** Activity **
Each line that holds the string "with" counts once. Say how many such lines the entries have, giving the number only.

#### Records for the exercise

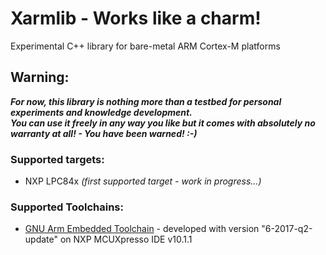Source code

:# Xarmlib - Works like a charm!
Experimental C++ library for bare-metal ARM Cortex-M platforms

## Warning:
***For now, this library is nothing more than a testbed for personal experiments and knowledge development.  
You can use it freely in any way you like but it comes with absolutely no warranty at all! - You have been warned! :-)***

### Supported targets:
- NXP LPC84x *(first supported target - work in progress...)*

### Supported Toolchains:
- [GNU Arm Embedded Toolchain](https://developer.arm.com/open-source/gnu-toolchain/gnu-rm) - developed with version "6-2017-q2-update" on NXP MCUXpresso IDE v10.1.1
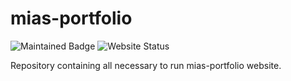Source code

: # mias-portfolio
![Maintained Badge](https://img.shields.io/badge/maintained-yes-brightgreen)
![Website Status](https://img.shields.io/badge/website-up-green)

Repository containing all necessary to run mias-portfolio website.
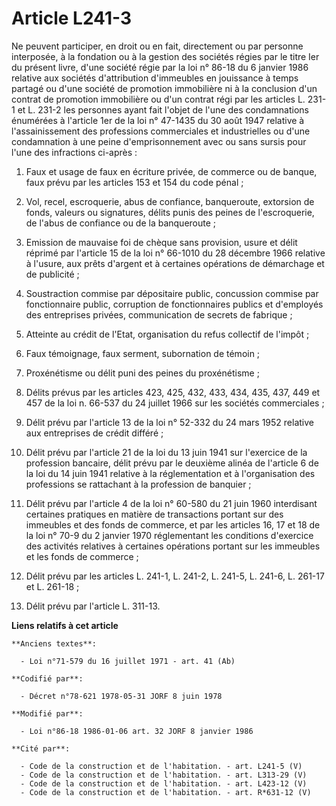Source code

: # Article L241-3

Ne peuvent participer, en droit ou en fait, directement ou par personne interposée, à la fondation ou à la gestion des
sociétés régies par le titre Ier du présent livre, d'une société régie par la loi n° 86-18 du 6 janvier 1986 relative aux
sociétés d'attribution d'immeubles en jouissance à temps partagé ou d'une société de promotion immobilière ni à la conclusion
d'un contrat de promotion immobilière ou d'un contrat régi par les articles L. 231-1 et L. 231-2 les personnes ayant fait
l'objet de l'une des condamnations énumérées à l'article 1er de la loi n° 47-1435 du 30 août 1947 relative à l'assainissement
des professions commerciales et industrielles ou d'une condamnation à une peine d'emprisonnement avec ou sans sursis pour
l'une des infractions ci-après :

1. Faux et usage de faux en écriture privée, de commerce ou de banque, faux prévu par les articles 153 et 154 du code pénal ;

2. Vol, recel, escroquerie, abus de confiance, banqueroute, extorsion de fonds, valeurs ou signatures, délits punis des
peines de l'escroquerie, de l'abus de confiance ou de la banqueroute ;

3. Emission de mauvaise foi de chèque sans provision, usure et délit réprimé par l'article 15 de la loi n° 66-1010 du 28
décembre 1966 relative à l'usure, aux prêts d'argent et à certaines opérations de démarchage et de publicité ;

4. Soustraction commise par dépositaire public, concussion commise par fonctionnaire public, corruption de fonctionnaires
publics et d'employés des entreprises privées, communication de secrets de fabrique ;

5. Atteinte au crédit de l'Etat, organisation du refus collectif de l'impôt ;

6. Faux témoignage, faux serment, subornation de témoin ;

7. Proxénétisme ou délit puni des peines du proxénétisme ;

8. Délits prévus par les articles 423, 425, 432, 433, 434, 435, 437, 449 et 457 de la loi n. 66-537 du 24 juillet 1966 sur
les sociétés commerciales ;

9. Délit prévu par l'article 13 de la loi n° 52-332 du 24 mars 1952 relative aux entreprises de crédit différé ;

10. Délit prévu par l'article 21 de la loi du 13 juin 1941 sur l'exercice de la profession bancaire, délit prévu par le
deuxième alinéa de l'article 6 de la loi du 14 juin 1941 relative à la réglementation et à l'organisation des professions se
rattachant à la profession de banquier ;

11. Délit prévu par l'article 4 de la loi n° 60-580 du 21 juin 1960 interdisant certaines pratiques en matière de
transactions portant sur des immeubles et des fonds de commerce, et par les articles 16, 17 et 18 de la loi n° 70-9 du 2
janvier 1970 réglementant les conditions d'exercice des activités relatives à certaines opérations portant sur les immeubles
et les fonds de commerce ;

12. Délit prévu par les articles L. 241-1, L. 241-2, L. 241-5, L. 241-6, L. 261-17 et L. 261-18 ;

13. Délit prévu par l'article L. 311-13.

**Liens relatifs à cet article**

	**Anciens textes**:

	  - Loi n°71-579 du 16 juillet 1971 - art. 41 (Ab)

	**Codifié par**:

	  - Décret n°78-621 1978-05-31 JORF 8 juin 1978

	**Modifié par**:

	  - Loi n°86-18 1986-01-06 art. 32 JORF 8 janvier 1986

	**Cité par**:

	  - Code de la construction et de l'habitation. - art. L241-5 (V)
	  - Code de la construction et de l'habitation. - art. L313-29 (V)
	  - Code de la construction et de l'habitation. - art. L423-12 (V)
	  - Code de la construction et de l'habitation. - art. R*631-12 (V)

########
#### Records for the exercise

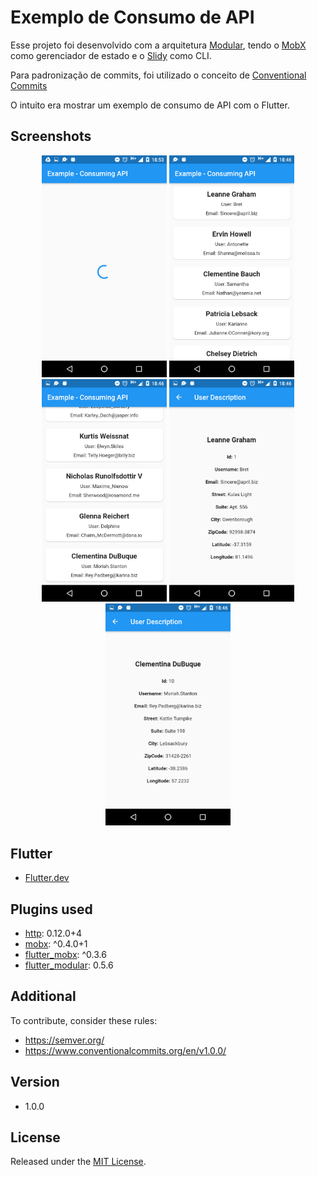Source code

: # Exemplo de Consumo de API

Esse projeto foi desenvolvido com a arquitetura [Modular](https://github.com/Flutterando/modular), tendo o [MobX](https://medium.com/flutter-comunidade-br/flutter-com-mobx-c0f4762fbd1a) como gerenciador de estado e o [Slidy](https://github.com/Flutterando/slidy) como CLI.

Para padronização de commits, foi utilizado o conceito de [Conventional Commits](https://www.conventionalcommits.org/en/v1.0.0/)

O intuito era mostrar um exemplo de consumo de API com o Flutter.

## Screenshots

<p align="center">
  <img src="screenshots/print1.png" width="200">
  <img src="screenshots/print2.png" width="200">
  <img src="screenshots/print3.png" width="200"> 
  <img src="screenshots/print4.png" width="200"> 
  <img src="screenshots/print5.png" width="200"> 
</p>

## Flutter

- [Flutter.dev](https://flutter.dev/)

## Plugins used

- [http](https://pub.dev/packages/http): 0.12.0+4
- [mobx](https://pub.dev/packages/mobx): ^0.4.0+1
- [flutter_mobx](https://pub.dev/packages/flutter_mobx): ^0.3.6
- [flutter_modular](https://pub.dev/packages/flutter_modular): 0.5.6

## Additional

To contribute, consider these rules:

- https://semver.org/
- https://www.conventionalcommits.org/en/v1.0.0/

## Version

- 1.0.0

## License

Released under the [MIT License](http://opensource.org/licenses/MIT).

########

** Exercise result **
2